For business operations that only require a small and very well defined flow of steps, the standard toolkit operation model is usually adequate. However, it can be useful to define operations as state machines so that you can reuse common steps in different combinations to fulfill multiple business processes. You therefore define an operation processor as a combination of standard operations or operation steps executed during different states of the processor. Note that if you chose this approach for server operations, you need to define a policy for launching the process from a client. This is possible because processors, like operations, use a set of formats that access a context containing data and services. To illustrate this, the toolkit provides a very simple example of a generic server operation flow along with its corresponding states diagram and external definitions required by the toolkit.
A processor that implements the Operation interface enables the states defined in the processor to represent the actual operation steps that the toolkit executes during the business operation flow. In the com.ibm.btt.automaton.ext package, the DSEOperationProcessor class, inheriting from DSEProcessor, provides behavior for an operation. These relationships are shown in the design class diagram below.

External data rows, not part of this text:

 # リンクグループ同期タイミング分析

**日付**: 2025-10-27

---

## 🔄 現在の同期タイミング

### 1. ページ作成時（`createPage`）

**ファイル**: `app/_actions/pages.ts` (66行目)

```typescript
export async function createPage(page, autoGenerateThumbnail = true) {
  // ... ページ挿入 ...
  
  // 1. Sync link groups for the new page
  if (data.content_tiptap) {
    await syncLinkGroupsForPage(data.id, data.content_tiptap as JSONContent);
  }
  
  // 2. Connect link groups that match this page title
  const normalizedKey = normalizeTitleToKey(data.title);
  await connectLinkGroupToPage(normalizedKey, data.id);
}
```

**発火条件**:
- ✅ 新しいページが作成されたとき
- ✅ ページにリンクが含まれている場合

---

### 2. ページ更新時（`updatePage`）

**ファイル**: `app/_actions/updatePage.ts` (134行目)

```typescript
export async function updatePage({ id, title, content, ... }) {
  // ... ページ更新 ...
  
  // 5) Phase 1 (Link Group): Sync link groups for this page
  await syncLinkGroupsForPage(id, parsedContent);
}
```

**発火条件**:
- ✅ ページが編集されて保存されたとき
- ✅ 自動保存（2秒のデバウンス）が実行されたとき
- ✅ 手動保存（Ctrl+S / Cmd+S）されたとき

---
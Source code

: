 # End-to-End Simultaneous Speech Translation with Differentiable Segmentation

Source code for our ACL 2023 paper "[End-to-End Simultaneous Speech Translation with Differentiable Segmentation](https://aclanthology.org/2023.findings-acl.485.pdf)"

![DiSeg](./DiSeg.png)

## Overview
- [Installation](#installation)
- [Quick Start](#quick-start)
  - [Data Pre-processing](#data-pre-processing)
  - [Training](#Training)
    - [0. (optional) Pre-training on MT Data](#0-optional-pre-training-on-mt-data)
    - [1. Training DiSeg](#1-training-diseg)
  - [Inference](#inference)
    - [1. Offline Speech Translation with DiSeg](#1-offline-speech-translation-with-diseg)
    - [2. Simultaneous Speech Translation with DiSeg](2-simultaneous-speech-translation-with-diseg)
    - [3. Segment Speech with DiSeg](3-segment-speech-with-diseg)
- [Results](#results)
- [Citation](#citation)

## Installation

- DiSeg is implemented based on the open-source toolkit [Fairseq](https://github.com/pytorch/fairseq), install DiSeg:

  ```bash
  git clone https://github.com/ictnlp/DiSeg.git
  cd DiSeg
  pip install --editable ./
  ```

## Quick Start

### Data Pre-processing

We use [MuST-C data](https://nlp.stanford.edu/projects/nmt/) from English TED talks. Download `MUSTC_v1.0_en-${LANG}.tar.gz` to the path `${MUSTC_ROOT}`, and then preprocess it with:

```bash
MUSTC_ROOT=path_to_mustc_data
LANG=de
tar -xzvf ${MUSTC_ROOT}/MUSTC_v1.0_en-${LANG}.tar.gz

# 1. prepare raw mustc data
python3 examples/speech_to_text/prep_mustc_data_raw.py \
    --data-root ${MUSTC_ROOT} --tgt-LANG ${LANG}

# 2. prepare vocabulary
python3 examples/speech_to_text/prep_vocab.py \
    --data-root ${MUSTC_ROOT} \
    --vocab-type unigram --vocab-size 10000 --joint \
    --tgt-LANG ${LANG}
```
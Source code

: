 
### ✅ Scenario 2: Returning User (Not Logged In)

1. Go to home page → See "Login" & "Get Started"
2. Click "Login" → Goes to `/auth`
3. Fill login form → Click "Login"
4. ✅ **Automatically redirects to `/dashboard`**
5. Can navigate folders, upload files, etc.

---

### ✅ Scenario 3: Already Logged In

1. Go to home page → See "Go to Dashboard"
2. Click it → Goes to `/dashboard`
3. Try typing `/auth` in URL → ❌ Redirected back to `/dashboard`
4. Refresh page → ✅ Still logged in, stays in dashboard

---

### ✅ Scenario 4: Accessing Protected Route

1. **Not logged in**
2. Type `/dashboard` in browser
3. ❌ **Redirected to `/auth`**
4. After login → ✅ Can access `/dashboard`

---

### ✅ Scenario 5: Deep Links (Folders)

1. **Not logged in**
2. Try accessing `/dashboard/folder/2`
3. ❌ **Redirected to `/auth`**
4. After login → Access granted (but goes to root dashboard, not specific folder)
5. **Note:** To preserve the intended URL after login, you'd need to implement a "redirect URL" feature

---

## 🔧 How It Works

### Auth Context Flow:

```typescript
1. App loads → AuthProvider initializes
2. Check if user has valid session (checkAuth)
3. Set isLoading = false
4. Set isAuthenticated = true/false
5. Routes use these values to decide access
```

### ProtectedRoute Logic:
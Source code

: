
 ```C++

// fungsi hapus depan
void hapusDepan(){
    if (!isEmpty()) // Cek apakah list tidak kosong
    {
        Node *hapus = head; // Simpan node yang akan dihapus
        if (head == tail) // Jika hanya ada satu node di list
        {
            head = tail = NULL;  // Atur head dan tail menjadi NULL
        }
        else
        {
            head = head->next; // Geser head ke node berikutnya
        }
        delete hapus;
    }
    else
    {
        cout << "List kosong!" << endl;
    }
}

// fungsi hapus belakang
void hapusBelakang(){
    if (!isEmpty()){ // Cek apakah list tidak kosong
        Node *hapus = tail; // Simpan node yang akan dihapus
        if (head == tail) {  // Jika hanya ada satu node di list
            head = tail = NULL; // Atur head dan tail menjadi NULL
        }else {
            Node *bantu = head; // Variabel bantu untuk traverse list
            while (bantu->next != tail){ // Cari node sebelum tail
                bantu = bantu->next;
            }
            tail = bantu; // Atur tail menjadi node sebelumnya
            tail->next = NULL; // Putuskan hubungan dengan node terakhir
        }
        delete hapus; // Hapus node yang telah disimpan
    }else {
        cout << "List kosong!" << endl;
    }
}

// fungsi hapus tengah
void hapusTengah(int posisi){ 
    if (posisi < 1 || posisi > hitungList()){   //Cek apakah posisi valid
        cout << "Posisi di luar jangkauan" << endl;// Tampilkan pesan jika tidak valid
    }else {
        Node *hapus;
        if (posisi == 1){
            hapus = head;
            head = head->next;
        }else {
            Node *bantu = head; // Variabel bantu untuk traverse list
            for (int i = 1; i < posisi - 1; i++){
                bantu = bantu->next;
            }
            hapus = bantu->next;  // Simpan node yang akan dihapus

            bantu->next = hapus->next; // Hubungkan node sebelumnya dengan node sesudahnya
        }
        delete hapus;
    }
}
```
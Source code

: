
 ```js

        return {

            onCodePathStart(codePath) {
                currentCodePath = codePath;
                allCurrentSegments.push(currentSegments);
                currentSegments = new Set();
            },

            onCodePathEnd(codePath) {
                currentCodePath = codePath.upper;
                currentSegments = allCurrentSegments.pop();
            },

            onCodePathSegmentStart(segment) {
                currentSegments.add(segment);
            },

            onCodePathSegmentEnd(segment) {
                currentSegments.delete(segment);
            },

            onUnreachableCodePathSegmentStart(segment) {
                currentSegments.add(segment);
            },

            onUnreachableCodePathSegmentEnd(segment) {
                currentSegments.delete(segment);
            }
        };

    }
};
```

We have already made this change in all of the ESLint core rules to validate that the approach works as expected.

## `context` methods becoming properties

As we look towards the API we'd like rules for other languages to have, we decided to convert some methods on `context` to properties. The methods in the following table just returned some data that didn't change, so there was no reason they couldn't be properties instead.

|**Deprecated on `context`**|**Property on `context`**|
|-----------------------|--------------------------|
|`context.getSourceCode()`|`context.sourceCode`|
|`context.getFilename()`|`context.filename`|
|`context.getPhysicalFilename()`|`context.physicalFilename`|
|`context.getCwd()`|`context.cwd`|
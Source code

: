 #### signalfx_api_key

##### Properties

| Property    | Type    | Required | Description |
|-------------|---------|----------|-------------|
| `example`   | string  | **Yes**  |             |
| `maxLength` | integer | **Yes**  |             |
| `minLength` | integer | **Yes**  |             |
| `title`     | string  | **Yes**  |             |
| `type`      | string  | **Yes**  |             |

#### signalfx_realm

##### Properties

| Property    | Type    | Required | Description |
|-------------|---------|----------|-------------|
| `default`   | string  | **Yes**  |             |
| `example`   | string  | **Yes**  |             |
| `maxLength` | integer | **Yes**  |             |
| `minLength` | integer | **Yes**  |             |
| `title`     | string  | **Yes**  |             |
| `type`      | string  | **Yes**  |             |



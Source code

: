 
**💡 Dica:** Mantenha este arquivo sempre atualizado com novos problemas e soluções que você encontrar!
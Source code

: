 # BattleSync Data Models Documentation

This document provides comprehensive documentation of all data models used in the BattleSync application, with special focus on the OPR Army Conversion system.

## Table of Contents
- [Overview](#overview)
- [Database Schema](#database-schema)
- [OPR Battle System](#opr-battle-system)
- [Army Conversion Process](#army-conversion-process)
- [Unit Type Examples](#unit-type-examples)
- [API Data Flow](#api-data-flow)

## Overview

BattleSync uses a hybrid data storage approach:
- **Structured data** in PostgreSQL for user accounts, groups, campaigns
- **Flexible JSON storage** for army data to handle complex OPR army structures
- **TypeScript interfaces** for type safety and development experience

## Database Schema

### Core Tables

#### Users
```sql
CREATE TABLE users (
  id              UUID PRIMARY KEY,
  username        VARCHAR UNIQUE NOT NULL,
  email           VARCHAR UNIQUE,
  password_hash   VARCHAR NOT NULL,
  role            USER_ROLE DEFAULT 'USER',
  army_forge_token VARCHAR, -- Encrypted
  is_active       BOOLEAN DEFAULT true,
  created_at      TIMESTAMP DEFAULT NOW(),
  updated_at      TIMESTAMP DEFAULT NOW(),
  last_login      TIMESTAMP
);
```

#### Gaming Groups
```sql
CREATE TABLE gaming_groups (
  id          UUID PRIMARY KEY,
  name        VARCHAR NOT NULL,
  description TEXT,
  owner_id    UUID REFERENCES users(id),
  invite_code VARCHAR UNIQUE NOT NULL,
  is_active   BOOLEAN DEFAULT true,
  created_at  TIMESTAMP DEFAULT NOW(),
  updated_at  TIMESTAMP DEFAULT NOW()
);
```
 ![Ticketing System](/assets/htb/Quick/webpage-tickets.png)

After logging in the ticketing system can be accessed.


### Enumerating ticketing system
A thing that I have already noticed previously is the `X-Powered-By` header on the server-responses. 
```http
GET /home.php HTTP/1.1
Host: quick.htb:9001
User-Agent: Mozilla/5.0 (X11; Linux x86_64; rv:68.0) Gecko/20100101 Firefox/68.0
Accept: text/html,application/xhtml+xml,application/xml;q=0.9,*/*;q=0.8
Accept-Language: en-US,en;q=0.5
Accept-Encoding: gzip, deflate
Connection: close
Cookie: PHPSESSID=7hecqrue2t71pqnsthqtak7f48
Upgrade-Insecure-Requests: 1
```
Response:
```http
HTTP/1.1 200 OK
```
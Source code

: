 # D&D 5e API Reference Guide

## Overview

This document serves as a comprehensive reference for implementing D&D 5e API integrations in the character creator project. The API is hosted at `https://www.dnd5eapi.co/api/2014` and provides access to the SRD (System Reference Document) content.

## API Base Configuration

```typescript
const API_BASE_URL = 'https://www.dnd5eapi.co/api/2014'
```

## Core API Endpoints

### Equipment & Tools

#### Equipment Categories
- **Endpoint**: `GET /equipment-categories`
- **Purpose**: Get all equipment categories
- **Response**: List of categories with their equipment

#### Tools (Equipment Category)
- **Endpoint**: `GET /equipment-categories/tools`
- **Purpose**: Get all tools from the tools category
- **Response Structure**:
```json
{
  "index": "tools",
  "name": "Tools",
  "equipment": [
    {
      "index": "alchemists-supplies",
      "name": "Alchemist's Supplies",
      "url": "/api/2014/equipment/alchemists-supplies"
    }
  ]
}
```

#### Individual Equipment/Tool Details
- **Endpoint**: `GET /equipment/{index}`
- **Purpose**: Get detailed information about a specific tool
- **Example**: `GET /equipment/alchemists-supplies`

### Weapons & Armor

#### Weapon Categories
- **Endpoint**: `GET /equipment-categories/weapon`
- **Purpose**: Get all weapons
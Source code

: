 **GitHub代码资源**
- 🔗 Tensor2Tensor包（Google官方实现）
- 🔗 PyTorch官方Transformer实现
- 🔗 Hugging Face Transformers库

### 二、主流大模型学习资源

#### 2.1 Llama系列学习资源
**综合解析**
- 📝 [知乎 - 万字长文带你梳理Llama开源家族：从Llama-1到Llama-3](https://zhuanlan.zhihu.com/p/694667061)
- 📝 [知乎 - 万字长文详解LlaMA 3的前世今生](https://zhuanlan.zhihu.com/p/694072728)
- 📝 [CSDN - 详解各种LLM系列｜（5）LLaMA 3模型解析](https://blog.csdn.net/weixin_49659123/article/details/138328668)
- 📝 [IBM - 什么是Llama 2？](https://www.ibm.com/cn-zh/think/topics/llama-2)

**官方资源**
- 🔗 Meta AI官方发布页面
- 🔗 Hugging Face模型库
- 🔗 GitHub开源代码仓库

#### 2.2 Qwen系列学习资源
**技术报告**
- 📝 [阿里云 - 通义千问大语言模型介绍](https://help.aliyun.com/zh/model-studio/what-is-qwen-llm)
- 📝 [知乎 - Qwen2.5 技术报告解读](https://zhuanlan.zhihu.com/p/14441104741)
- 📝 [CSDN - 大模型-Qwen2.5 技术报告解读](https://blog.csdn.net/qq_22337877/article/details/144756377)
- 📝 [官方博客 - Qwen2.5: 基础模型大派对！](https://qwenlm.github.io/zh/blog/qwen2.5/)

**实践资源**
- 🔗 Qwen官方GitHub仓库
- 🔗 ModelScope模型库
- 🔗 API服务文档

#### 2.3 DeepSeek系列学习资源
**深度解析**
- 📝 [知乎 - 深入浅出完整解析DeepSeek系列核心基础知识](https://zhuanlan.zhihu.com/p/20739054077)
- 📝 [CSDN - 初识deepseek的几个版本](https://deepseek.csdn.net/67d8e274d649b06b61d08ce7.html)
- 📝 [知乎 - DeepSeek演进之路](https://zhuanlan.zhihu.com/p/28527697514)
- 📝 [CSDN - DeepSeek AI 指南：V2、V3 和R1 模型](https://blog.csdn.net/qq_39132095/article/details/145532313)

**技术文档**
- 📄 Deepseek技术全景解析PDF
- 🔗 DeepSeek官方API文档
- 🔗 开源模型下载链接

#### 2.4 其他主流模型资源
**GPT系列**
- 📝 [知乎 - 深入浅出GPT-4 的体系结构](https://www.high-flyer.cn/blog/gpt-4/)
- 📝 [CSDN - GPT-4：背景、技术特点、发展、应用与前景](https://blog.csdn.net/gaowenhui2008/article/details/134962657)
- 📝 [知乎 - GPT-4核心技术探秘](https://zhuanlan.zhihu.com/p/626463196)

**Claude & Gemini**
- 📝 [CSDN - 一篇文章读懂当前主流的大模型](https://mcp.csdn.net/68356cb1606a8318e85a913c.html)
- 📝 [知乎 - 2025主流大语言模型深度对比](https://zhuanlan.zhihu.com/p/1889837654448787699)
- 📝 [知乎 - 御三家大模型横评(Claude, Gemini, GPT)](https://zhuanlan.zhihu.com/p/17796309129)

The class DSEStep, inheriting from DSEAction, also provides behavior for an operation as an action of the flow of the process. It can contain any code that might be running inside an "standard" operation or operation step. The inheritance hierarchy of DSEStep is shown in the following class diagram:
The definition for the states might include an operation step as an entry action. DSEStep signals OK and error events and you can define these events as transitions to the appropriate state to advance the process. These entry actions can be a combination of atomic steps (such as a single interaction with a service), a larger action encapsulating a set of steps (such as executing a whole operation with its own operation steps), or even a subprocessor that represents the execution of another entire business operation.